Desolation Sound Trip: Part I
I am not a “roughing it” kind of person by any stretch of the imagination. My idea of camping out is booking a Jacuzzi suite at the downtown Sheraton, where Jordan & I can enjoy a room-service breakfast in the king-sized bed. When J and our friend Doug decided to buddy-boat into Desolation Sound, I immediately went into panic mode. Not only was the thought of spending ten days in a tiny cuddy cabin together frightening, but even worse was the thought of having to go an entire day without being able to run to the store for needed food items, or even worse, not being able to drop into Silva Bay for my favourite halibut burger. I knew that my only hope for success was to tap the wealth of experienced people on the island; people who had gone before, and survived.
One of the great things about ferry line-ups (yes, there are several including time to meditate or finish your crossword puzzle) is that everyone else is trapped and often bored like you are. What a perfect time to start my quest for advice on boating-trip food. The first car-full of friendly Gabriolans I ran across were eager to offer up some useful tips, such as: “Take along ten cases of beer, unless there are two of you going, then take 20.” Well, I’ll just tuck that one under my hat. I also learned that duct tape was indispensable. I am not sure how that relates to cooking, but I don’t remember any time when duct tape couldn’t solve a crisis. Always make sure that the person in charge of stove fuel remembers to pack it. By the end of my survey, I had the distinct impression that many of the tips I received were from first-hand bad experiences.
Next, I saw one of our neighbours, Maurice Carse who with his wife Nancy have spent years boating and camping. He is also one of those sorts of people who you just know has sensible advice to give. His first words of wisdom: take along two can openers. You just know that there is a story behind this, but probably one best left alone. Maurice also suggested that you plan your menu ahead of time, so that you don’t waste food, using up the most perishable foods first; canned and dried foods later. You also won’t be wasting precious space carrying foods that you aren’t going to use. And don’t forget the corkscrew.
Later that day, I was in Artworks, purchasing an adorable plastic table cloth for the trip. I may have to rough it but I will do it in style and with matching dish wares! I asked Kathy, who I know travels into Mexico with her family each year, what foods she would recommend, and in two words she summed up her menu: rice and beans.
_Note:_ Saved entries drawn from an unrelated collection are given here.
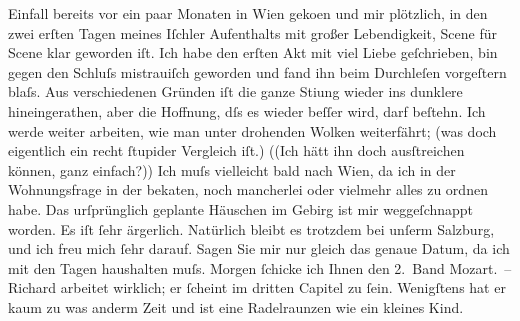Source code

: \begin{ledgroupsized}[t]{13cm}
               Einfall bereits vor ein paar Monaten in Wien
                  geko{\geminationm}en und mir plötzlich, in den zwei erſten Tagen
               meines Iſchler {\pb}Aufenthalts mit großer Lebendigkeit, Scene für Scene klar geworden iſt. Ich habe
               den erſten Akt mit viel Liebe
               geſchrieben, bin gegen den Schluſs mistrauiſch geworden und fand ihn beim Durchleſen
               vorgeſtern blaſs. Aus verschiedenen Gründen iſt die ganze Sti{\geminationm}ung wieder ins dunklere hineingerathen, aber die
               Hoffnung, dſs es wieder beſſer wird, darf beſtehn. Ich werde weiter arbeiten, wie man
               unter drohenden Wolken weiterfährt; (was doch eigentlich ein recht ſtupider Vergleich
               iſt.) ((Ich hätt ihn doch ausſtreichen können, ganz einfach?)) \pend
           \pstart
           {\pb}Ich muſs vielleicht bald nach Wien, da ich in der Wohnungsfrage in der beka{\geminationn}ten, noch mancherlei oder vielmehr alles zu ordnen
               habe. Das urſprünglich geplante Häuschen im Gebirg ist mir weggeſchnappt worden. Es
               iſt ſehr ärgerlich. Natürlich bleibt es trotzdem bei unſerm Salzburg, und ich freu mich ſehr darauf. Sagen Sie mir nur
               gleich das genaue Datum, da ich mit den Tagen haushalten muſs.\pend
           \pstart
           Morgen ſchicke ich Ihnen den 2. Band Mozart. – Richard arbeitet wirklich; er ſcheint
               im dritten Capitel zu ſein.
                  {\pb}Wenigſtens hat er kaum zu was anderm Zeit und ist eine
               Radelraunzen wie ein kleines Kind.\pend

\end{ledgroupsized}
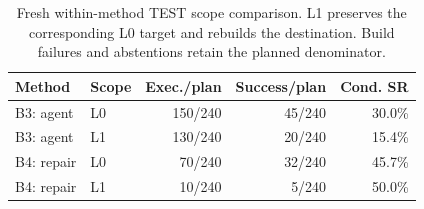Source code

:\begin{table}[t]
\centering\small
\caption{Fresh within-method TEST scope comparison. L1 preserves the corresponding L0 target and rebuilds the destination. Build failures and abstentions retain the planned denominator.}
\label{tab:native-test-scope}
\begin{tabular}{llrrr}
\toprule
Method & Scope & Exec./plan & Success/plan & Cond. SR \\
\midrule
B3: agent & L0 & 150/240 & 45/240 & 30.0\% \\
B3: agent & L1 & 130/240 & 20/240 & 15.4\% \\
B4: repair & L0 & 70/240 & 32/240 & 45.7\% \\
B4: repair & L1 & 10/240 & 5/240 & 50.0\% \\
\bottomrule
\end{tabular}
\end{table}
Of course she does soak and cook her own beans, but canned will work well, and both of these can be the basis for a substantial and filling meal. For variety, she says she sometimes serves beans and rice! She also recommends lots of wraps. That makes sense, because I know that anything can be put into a wrap and suddenly you have a meal. Potatoes and eggs are also good staples to keep on hand.
Carole Lemieux and her husband Andre took a 3-month boat trip to Alaska last year, and someone suggested that she could likely shed some more light on the boat-food thing. She was great. Stock up on canned and dried staples such as chili, soups and canned tomatoes. Take along lots of your favourite spices to vary the flavours of staples. Think “stews.” One thing she did mention that I hadn’t thought of was that while pasta may seem an ideal choice for a dried staple, it really takes too much water and too much cooking fuel to be practical. Stick to quicker cooking starches such as couscous and other noodles that only need to be immersed in hot water to soften. Cabbage (although this may not be a good idea if sleeping in a tiny cuddy with J), lemons, onions, garlic and potatoes all keep well, while lettuce and most other fresh produce will have to be used in the first few days. In their larger boat, they were able to keep produce stored close to the water-line where it is cooler. That won’t be as easy in our small boat. I have heard from several sources that finding good breads was nearly impossible in some of the small ports. Carole solved this by baking her own, but unfortunately (or maybe fortunately) I don’t have an oven. I think that frozen tortillas and naan will do the trick for us, as well as packages of pumpernickel that you can find in the deli; they keep almost forever. Freeze meats well before packing and don’t forget the smoked oysters and smoked salmon. Obviously this is a woman who, like me, believes that there is always room for good taste even on an outdoor adventure.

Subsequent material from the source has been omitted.